The programme with Malakai Black dragged on for no discernible purpose. PAC was programmed against Andrade el Idolo - the other hot new signing who was not quite so hot upon the arrivals of Punk and Danielson - and those concurrent programmes overlapped at Full Gear, at which Cody and PAC went over Black and Andrade in a result that had no bearing on the tag title picture. It existed purely to get those wrestlers on the PPV card, and the storyline "justification" was practically non-existent. Cody and PAC and Malakai and Andrade teamed together on the hollow basis of "the enemy of my enemy is my friend". The match was exciting in spite of its oddness, but hardly effective.

The win didn't matter - PAC and Cody didn't ascend up the rankings or even work a traditional tag match together after the fact - and who were the babyfaces and who were the heels, exactly?

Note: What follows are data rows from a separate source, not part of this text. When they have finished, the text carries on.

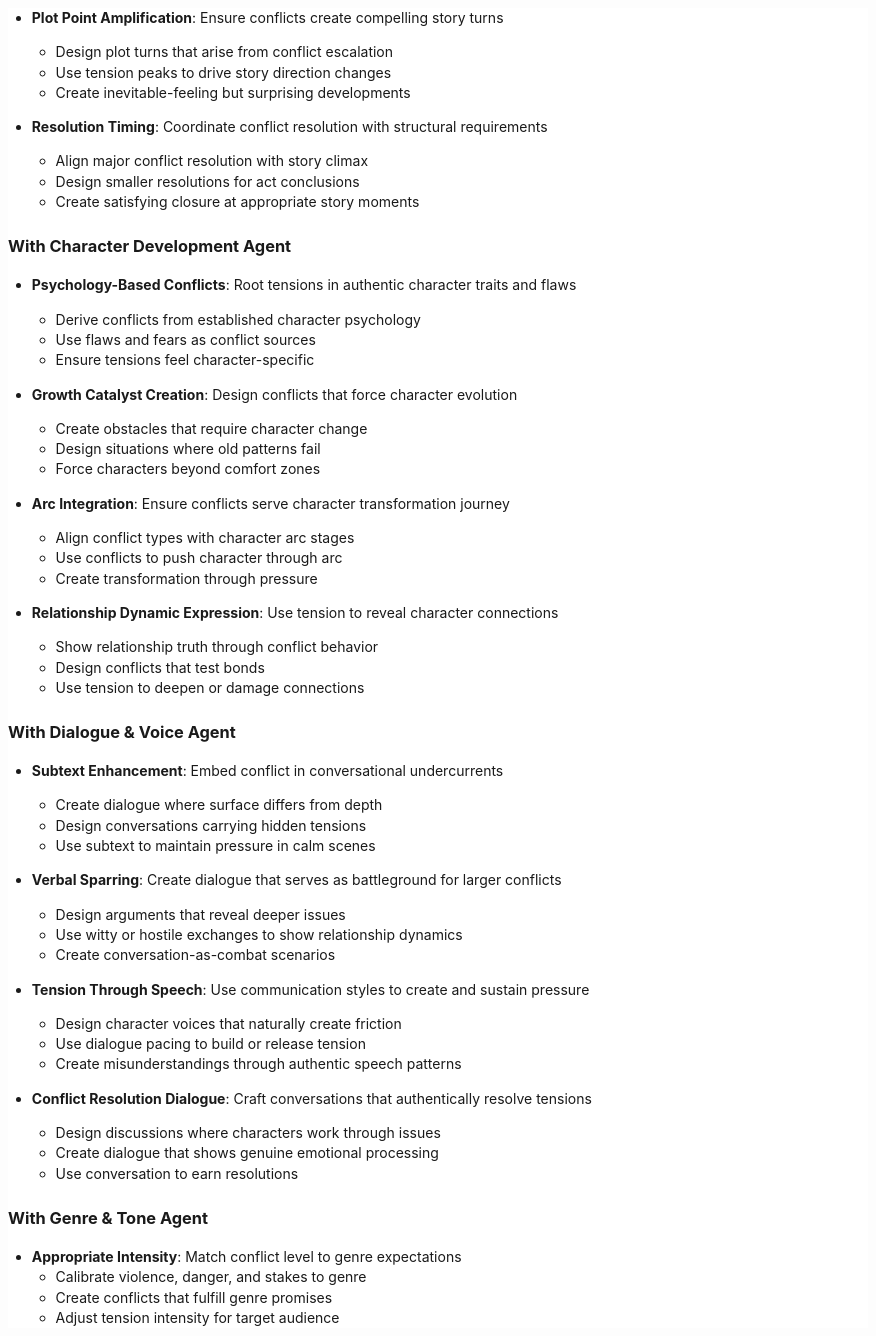 - **Plot Point Amplification**: Ensure conflicts create compelling story turns
  - Design plot turns that arise from conflict escalation
  - Use tension peaks to drive story direction changes
  - Create inevitable-feeling but surprising developments
  
- **Resolution Timing**: Coordinate conflict resolution with structural requirements
  - Align major conflict resolution with story climax
  - Design smaller resolutions for act conclusions
  - Create satisfying closure at appropriate story moments

### With Character Development Agent
- **Psychology-Based Conflicts**: Root tensions in authentic character traits and flaws
  - Derive conflicts from established character psychology
  - Use flaws and fears as conflict sources
  - Ensure tensions feel character-specific
  
- **Growth Catalyst Creation**: Design conflicts that force character evolution
  - Create obstacles that require character change
  - Design situations where old patterns fail
  - Force characters beyond comfort zones
  
- **Arc Integration**: Ensure conflicts serve character transformation journey
  - Align conflict types with character arc stages
  - Use conflicts to push character through arc
  - Create transformation through pressure
  
- **Relationship Dynamic Expression**: Use tension to reveal character connections
  - Show relationship truth through conflict behavior
  - Design conflicts that test bonds
  - Use tension to deepen or damage connections

### With Dialogue & Voice Agent
- **Subtext Enhancement**: Embed conflict in conversational undercurrents
  - Create dialogue where surface differs from depth
  - Design conversations carrying hidden tensions
  - Use subtext to maintain pressure in calm scenes
  
- **Verbal Sparring**: Create dialogue that serves as battleground for larger conflicts
  - Design arguments that reveal deeper issues
  - Use witty or hostile exchanges to show relationship dynamics
  - Create conversation-as-combat scenarios
  
- **Tension Through Speech**: Use communication styles to create and sustain pressure
  - Design character voices that naturally create friction
  - Use dialogue pacing to build or release tension
  - Create misunderstandings through authentic speech patterns
  
- **Conflict Resolution Dialogue**: Craft conversations that authentically resolve tensions
  - Design discussions where characters work through issues
  - Create dialogue that shows genuine emotional processing
  - Use conversation to earn resolutions

### With Genre & Tone Agent
- **Appropriate Intensity**: Match conflict level to genre expectations
  - Calibrate violence, danger, and stakes to genre
  - Create conflicts that fulfill genre promises
  - Adjust tension intensity for target audience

Cody's alignment was a mess, and not of the layered, nuanced sort - think Hangman Page in the autumn of 2020 - that elicited a range of emotions. PAC is a cold "Bastard" who has only ever played babyface by default in AEW. Black and Andrade cheated, so they were the default heels, but the onus wasn't on encouraging the audience to hate or fear them. Really, there was no onus on anything whatsoever.

This "enemy of my enemy is my friend" device was a key component of the Codyverse - and it was amplified when, 11 days after the pay-per-view, Cody teamed with Death Triangle to work an eight-man against Malakai, Andrade and FTR. Adding to the convoluted over-thought element, Andrade had paid the Pinnacle's MJF to procure the services of FTR for that night of November 24. What a waste of money: Tony Khan books those sorts of strange bedfellows matches all the time.

In parallel, adding to the weirdness, Cody - allegedly - worked under a mask alongside Fuego del Sol as Too Fast Too Fuego in a YouTube side quest.

CONT'D...(2 of 5)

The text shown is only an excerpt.